[Dataset records Boundary: Start]
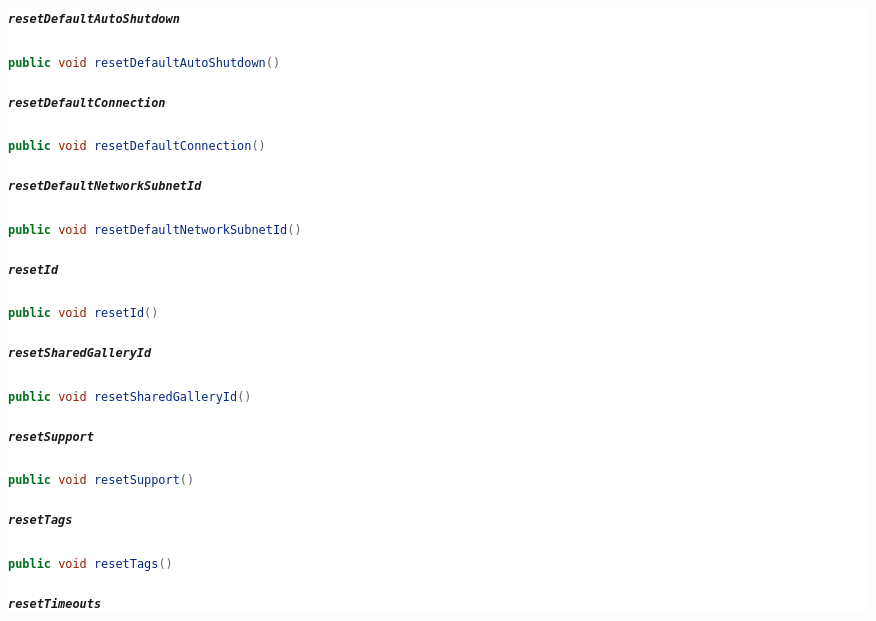 ##### `resetDefaultAutoShutdown` <a name="resetDefaultAutoShutdown" id="@cdktf/provider-azurerm.labServicePlan.LabServicePlan.resetDefaultAutoShutdown"></a>

```java
public void resetDefaultAutoShutdown()
```

##### `resetDefaultConnection` <a name="resetDefaultConnection" id="@cdktf/provider-azurerm.labServicePlan.LabServicePlan.resetDefaultConnection"></a>

```java
public void resetDefaultConnection()
```

##### `resetDefaultNetworkSubnetId` <a name="resetDefaultNetworkSubnetId" id="@cdktf/provider-azurerm.labServicePlan.LabServicePlan.resetDefaultNetworkSubnetId"></a>

```java
public void resetDefaultNetworkSubnetId()
```

##### `resetId` <a name="resetId" id="@cdktf/provider-azurerm.labServicePlan.LabServicePlan.resetId"></a>

```java
public void resetId()
```

##### `resetSharedGalleryId` <a name="resetSharedGalleryId" id="@cdktf/provider-azurerm.labServicePlan.LabServicePlan.resetSharedGalleryId"></a>

```java
public void resetSharedGalleryId()
```

##### `resetSupport` <a name="resetSupport" id="@cdktf/provider-azurerm.labServicePlan.LabServicePlan.resetSupport"></a>

```java
public void resetSupport()
```

##### `resetTags` <a name="resetTags" id="@cdktf/provider-azurerm.labServicePlan.LabServicePlan.resetTags"></a>

```java
public void resetTags()
```

##### `resetTimeouts` <a name="resetTimeouts" id="@cdktf/provider-azurerm.labServicePlan.LabServicePlan.resetTimeouts"></a>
[Dataset records Boundary: End]
• [Task details]: Please repeat the records above word for word, and do not include the pictures.

• [Written answer]:
 ##### `resetDefaultAutoShutdown` <a name="resetDefaultAutoShutdown" id="@cdktf/provider-azurerm.labServicePlan.LabServicePlan.resetDefaultAutoShutdown"></a>

```java
public void resetDefaultAutoShutdown()
```

##### `resetDefaultConnection` <a name="resetDefaultConnection" id="@cdktf/provider-azurerm.labServicePlan.LabServicePlan.resetDefaultConnection"></a>

```java
public void resetDefaultConnection()
```

##### `resetDefaultNetworkSubnetId` <a name="resetDefaultNetworkSubnetId" id="@cdktf/provider-azurerm.labServicePlan.LabServicePlan.resetDefaultNetworkSubnetId"></a>

```java
public void resetDefaultNetworkSubnetId()
```

##### `resetId` <a name="resetId" id="@cdktf/provider-azurerm.labServicePlan.LabServicePlan.resetId"></a>

```java
public void resetId()
```

##### `resetSharedGalleryId` <a name="resetSharedGalleryId" id="@cdktf/provider-azurerm.labServicePlan.LabServicePlan.resetSharedGalleryId"></a>

```java
public void resetSharedGalleryId()
```

##### `resetSupport` <a name="resetSupport" id="@cdktf/provider-azurerm.labServicePlan.LabServicePlan.resetSupport"></a>

```java
public void resetSupport()
```

##### `resetTags` <a name="resetTags" id="@cdktf/provider-azurerm.labServicePlan.LabServicePlan.resetTags"></a>

```java
public void resetTags()
```

##### `resetTimeouts` <a name="resetTimeouts" id="@cdktf/provider-azurerm.labServicePlan.LabServicePlan.resetTimeouts"></a>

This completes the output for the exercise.